== Segment start ==

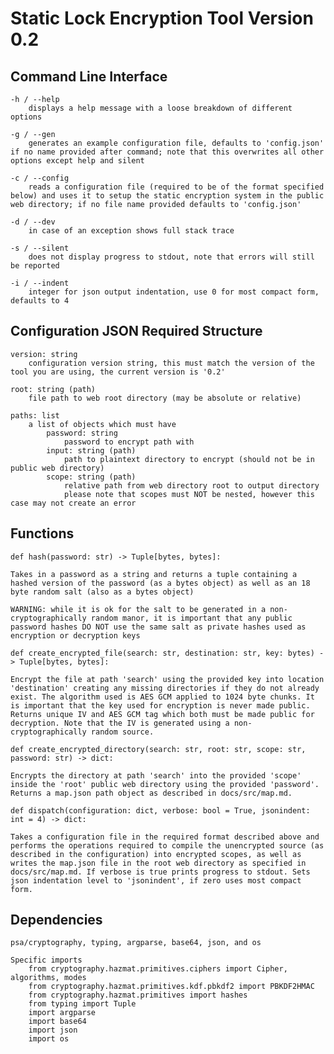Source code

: # Static Lock Encryption Tool Version 0.2

## Command Line Interface

    -h / --help
        displays a help message with a loose breakdown of different options

    -g / --gen
        generates an example configuration file, defaults to 'config.json' if no name provided after command; note that this overwrites all other options except help and silent
    
    -c / --config
        reads a configuration file (required to be of the format specified below) and uses it to setup the static encryption system in the public web directory; if no file name provided defaults to 'config.json'
    
    -d / --dev
        in case of an exception shows full stack trace
    
    -s / --silent
        does not display progress to stdout, note that errors will still be reported
    
    -i / --indent
        integer for json output indentation, use 0 for most compact form, defaults to 4

## Configuration JSON Required Structure

    version: string
        configuration version string, this must match the version of the tool you are using, the current version is '0.2'
    
    root: string (path)
        file path to web root directory (may be absolute or relative)
    
    paths: list
        a list of objects which must have
            password: string
                password to encrypt path with
            input: string (path)
                path to plaintext directory to encrypt (should not be in public web directory)
            scope: string (path)
                relative path from web directory root to output directory
                please note that scopes must NOT be nested, however this case may not create an error

## Functions

```def hash(password: str) -> Tuple[bytes, bytes]:```

    Takes in a password as a string and returns a tuple containing a hashed version of the password (as a bytes object) as well as an 18 byte random salt (also as a bytes object)

    WARNING: while it is ok for the salt to be generated in a non-cryptographically random manor, it is important that any public password hashes DO NOT use the same salt as private hashes used as encryption or decryption keys

```def create_encrypted_file(search: str, destination: str, key: bytes) -> Tuple[bytes, bytes]:```

    Encrypt the file at path 'search' using the provided key into location 'destination' creating any missing directories if they do not already exist. The algorithm used is AES GCM applied to 1024 byte chunks. It is important that the key used for encryption is never made public. Returns unique IV and AES GCM tag which both must be made public for decryption. Note that the IV is generated using a non-cryptographically random source.

```def create_encrypted_directory(search: str, root: str, scope: str, password: str) -> dict:```

    Encrypts the directory at path 'search' into the provided 'scope' inside the 'root' public web directory using the provided 'password'. Returns a map.json path object as described in docs/src/map.md.

```def dispatch(configuration: dict, verbose: bool = True, jsonindent: int = 4) -> dict:```

    Takes a configuration file in the required format described above and performs the operations required to compile the unencrypted source (as described in the configuration) into encrypted scopes, as well as writes the map.json file in the root web directory as specified in docs/src/map.md. If verbose is true prints progress to stdout. Sets json indentation level to 'jsonindent', if zero uses most compact form.

## Dependencies
    psa/cryptography, typing, argparse, base64, json, and os

    Specific imports
        from cryptography.hazmat.primitives.ciphers import Cipher, algorithms, modes
        from cryptography.hazmat.primitives.kdf.pbkdf2 import PBKDF2HMAC
        from cryptography.hazmat.primitives import hashes
        from typing import Tuple
        import argparse
        import base64
        import json
        import os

== Segment end ==

Work instruction:
Up to and including the line that contains "-s / --silent", print the records above exactly from their first line, without any pictures.

Answer section:
Source code

: # Static Lock Encryption Tool Version 0.2

## Command Line Interface

    -h / --help
        displays a help message with a loose breakdown of different options

    -g / --gen
        generates an example configuration file, defaults to 'config.json' if no name provided after command; note that this overwrites all other options except help and silent
    
    -c / --config
        reads a configuration file (required to be of the format specified below) and uses it to setup the static encryption system in the public web directory; if no file name provided defaults to 'config.json'
    
    -d / --dev
        in case of an exception shows full stack trace
    
    -s / --silent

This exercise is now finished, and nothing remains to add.